With breast cancer awareness month in the rearview mirror and with New Year's resolutions looming, I wanted to share some perspective about maximizing one's potential, thanks to my mother.

There are some moments in life that I can replay in slow motion: the moment my mother told me she had breast cancer is one of those moments. The diagnosis was neither early nor easy. It was she who felt something was wrong -- more of an intuition than anything else -- but doctors kept telling her that she was exaggerating and everything was perfectly fine. It was only after she got a third opinion that breast cancer was identified.

We've come a long way in thirty years, but the fact that 1 out of every 8 of us will develop breast cancer in our lifetime is truly sobering.

After my mother's first radical mastectomy, she looked thin and weak, a shocking contrast to the dynamic, energized woman I knew as my mother.

But while this frightening disease and even more frightening "cure" were attacking her body, the process had a dramatic and very different effect on her soul and her psyche. Never one to sit around and smell the flowers, cancer sent my mother into overdrive. Her recovery was a personal call to arms to explore those things in life that she had always wanted to do, but never managed to get to.

A professional cellist, she had always wanted to play the piano. Piano lessons began!

Gifted with her hands, she had always wanted to work with clay. Pottery classes began!

Loving the stage, she had always wanted to dance. Tap dancing lessons began!

A gregarious, friendly person, sharing her new-found zest for living with other cancer patients was a no-brainer, and her stellar work as a volunteer for the American Cancer Society began!

And, when her cancer recurred, she managed to squeeze the treatment in between tap dancing recitals and "throwing" a set of plates for me.

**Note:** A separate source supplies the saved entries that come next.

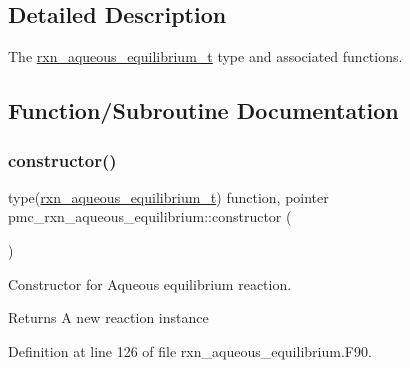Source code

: \subsection{Detailed Description}
The \mbox{\hyperlink{structpmc__rxn__aqueous__equilibrium_1_1rxn__aqueous__equilibrium__t}{rxn\+\_\+aqueous\+\_\+equilibrium\+\_\+t}} type and associated functions. 

\subsection{Function/\+Subroutine Documentation}
\mbox{\label{namespacepmc__rxn__aqueous__equilibrium_ae6c5b3259b8d34ae01cf59fb68e950a2}} 
\subsubsection{\texorpdfstring{constructor()}{constructor()}}
{\footnotesize\ttfamily type(\mbox{\hyperlink{structpmc__rxn__aqueous__equilibrium_1_1rxn__aqueous__equilibrium__t}{rxn\+\_\+aqueous\+\_\+equilibrium\+\_\+t}}) function, pointer pmc\+\_\+rxn\+\_\+aqueous\+\_\+equilibrium\+::constructor (\begin{DoxyParamCaption}{ }\end{DoxyParamCaption})\hspace{0.3cm}{\ttfamily [private]}}



Constructor for Aqueous equilibrium reaction. 

\begin{DoxyReturn}{Returns}
A new reaction instance 
\end{DoxyReturn}


Definition at line 126 of file rxn\+\_\+aqueous\+\_\+equilibrium.\+F90.

\mbox{\label{namespacepmc__rxn__aqueous__equilibrium_a1563a3411636e56a81e0915d45085e45}}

Somehow, cancer became secondary to her strong hold on life and her unwavering zeal to get to every one of her dreams.

These days, her latest passion is playing bridge, but she'll happily tap dance upon request.

Marin Alsop is Music Director of the Baltimore Symphony Orchestra, the Sao Paulo Symphony Orchestra and the Cabrillo Music Festival. She is a regular contributor to NPR where she discusses classical music with Scott Simon.